(Your instructions) Would you give the entries again word for word, with no pictures in the copy?

(Records to use)
===============

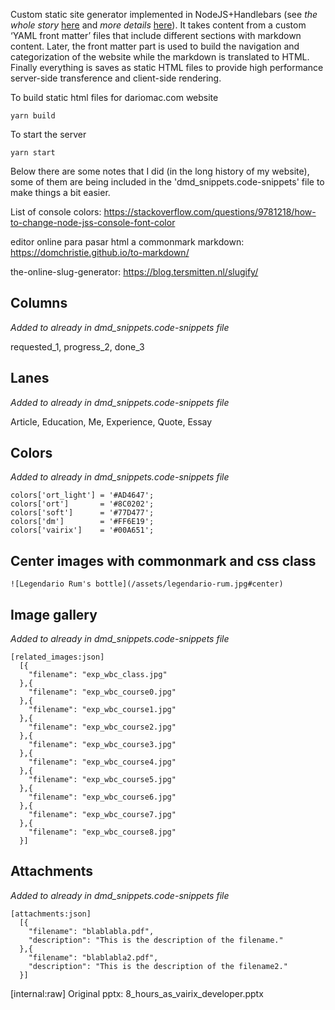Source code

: Custom static site generator implemented in NodeJS+Handlebars (see _the whole story_ [here](https://dariomac.com/finish-this-website) and _more details_ [here](https://dariomac.com/static-website-generator)). It takes content from a custom ‘YAML front matter’ files that include different sections with markdown content. Later, the front matter part is used to build the navigation and categorization of the website while the markdown is translated to HTML. Finally everything is saves as static HTML files to provide high performance server-side transference and client-side rendering.

To build static html files for dariomac.com website
```
yarn build
```

To start the server
```
yarn start
```

Below there are some notes that I did (in the long history of my website), some of them are being included in the 'dmd_snippets.code-snippets' file to make things a bit easier.

List of console colors:
https://stackoverflow.com/questions/9781218/how-to-change-node-jss-console-font-color

editor online para pasar html a commonmark markdown:
https://domchristie.github.io/to-markdown/

the-online-slug-generator:
https://blog.tersmitten.nl/slugify/

Columns
-----
_Added to already in dmd_snippets.code-snippets file_

requested_1, progress_2, done_3


Lanes
-----
_Added to already in dmd_snippets.code-snippets file_

Article, Education, Me, Experience, Quote, Essay


Colors
------
_Added to already in dmd_snippets.code-snippets file_

```
colors['ort_light'] = '#AD4647';
colors['ort']       = '#8C0202';
colors['soft']      = '#77D477';
colors['dm']        = '#FF6E19';
colors['vairix']    = '#00A651';
```

Center images with commonmark and css class
-------------------------------------------
```![Legendario Rum's bottle](/assets/legendario-rum.jpg#center)```


Image gallery
-------------
_Added to already in dmd_snippets.code-snippets file_
```
[related_images:json]
  [{
    "filename": "exp_wbc_class.jpg"
  },{
    "filename": "exp_wbc_course0.jpg"
  },{
    "filename": "exp_wbc_course1.jpg"
  },{
    "filename": "exp_wbc_course2.jpg"
  },{
    "filename": "exp_wbc_course3.jpg"
  },{
    "filename": "exp_wbc_course4.jpg"
  },{
    "filename": "exp_wbc_course5.jpg"
  },{
    "filename": "exp_wbc_course6.jpg"
  },{
    "filename": "exp_wbc_course7.jpg"
  },{
    "filename": "exp_wbc_course8.jpg"
  }]
```


Attachments
-----------
_Added to already in dmd_snippets.code-snippets file_
```
[attachments:json]
  [{
    "filename": "blablabla.pdf",
    "description": "This is the description of the filename."
  },{
    "filename": "blablabla2.pdf",
    "description": "This is the description of the filename2."
  }]
```

[internal:raw]
Original pptx: 8_hours_as_vairix_developer.pptx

===============

(Task output)
Source code

: Custom static site generator implemented in NodeJS+Handlebars (see _the whole story_ [here](https://dariomac.com/finish-this-website) and _more details_ [here](https://dariomac.com/static-website-generator)). It takes content from a custom ‘YAML front matter’ files that include different sections with markdown content. Later, the front matter part is used to build the navigation and categorization of the website while the markdown is translated to HTML. Finally everything is saves as static HTML files to provide high performance server-side transference and client-side rendering.

To build static html files for dariomac.com website
```
yarn build
```

To start the server
```
yarn start
```

Below there are some notes that I did (in the long history of my website), some of them are being included in the 'dmd_snippets.code-snippets' file to make things a bit easier.

List of console colors:
https://stackoverflow.com/questions/9781218/how-to-change-node-jss-console-font-color

editor online para pasar html a commonmark markdown:
https://domchristie.github.io/to-markdown/

the-online-slug-generator:
https://blog.tersmitten.nl/slugify/

Columns
-----
_Added to already in dmd_snippets.code-snippets file_

requested_1, progress_2, done_3


Lanes
-----
_Added to already in dmd_snippets.code-snippets file_

Article, Education, Me, Experience, Quote, Essay


Colors
------
_Added to already in dmd_snippets.code-snippets file_

```
colors['ort_light'] = '#AD4647';
colors['ort']       = '#8C0202';
colors['soft']      = '#77D477';
colors['dm']        = '#FF6E19';
colors['vairix']    = '#00A651';
```

Center images with commonmark and css class
-------------------------------------------
```![Legendario Rum's bottle](/assets/legendario-rum.jpg#center)```


Image gallery
-------------
_Added to already in dmd_snippets.code-snippets file_
```
[related_images:json]
  [{
    "filename": "exp_wbc_class.jpg"
  },{
    "filename": "exp_wbc_course0.jpg"
  },{
    "filename": "exp_wbc_course1.jpg"
  },{
    "filename": "exp_wbc_course2.jpg"
  },{
    "filename": "exp_wbc_course3.jpg"
  },{
    "filename": "exp_wbc_course4.jpg"
  },{
    "filename": "exp_wbc_course5.jpg"
  },{
    "filename": "exp_wbc_course6.jpg"
  },{
    "filename": "exp_wbc_course7.jpg"
  },{
    "filename": "exp_wbc_course8.jpg"
  }]
```


Attachments
-----------
_Added to already in dmd_snippets.code-snippets file_
```
[attachments:json]
  [{
    "filename": "blablabla.pdf",
    "description": "This is the description of the filename."
  },{
    "filename": "blablabla2.pdf",
    "description": "This is the description of the filename2."
  }]
```

[internal:raw]
Original pptx: 8_hours_as_vairix_developer.pptx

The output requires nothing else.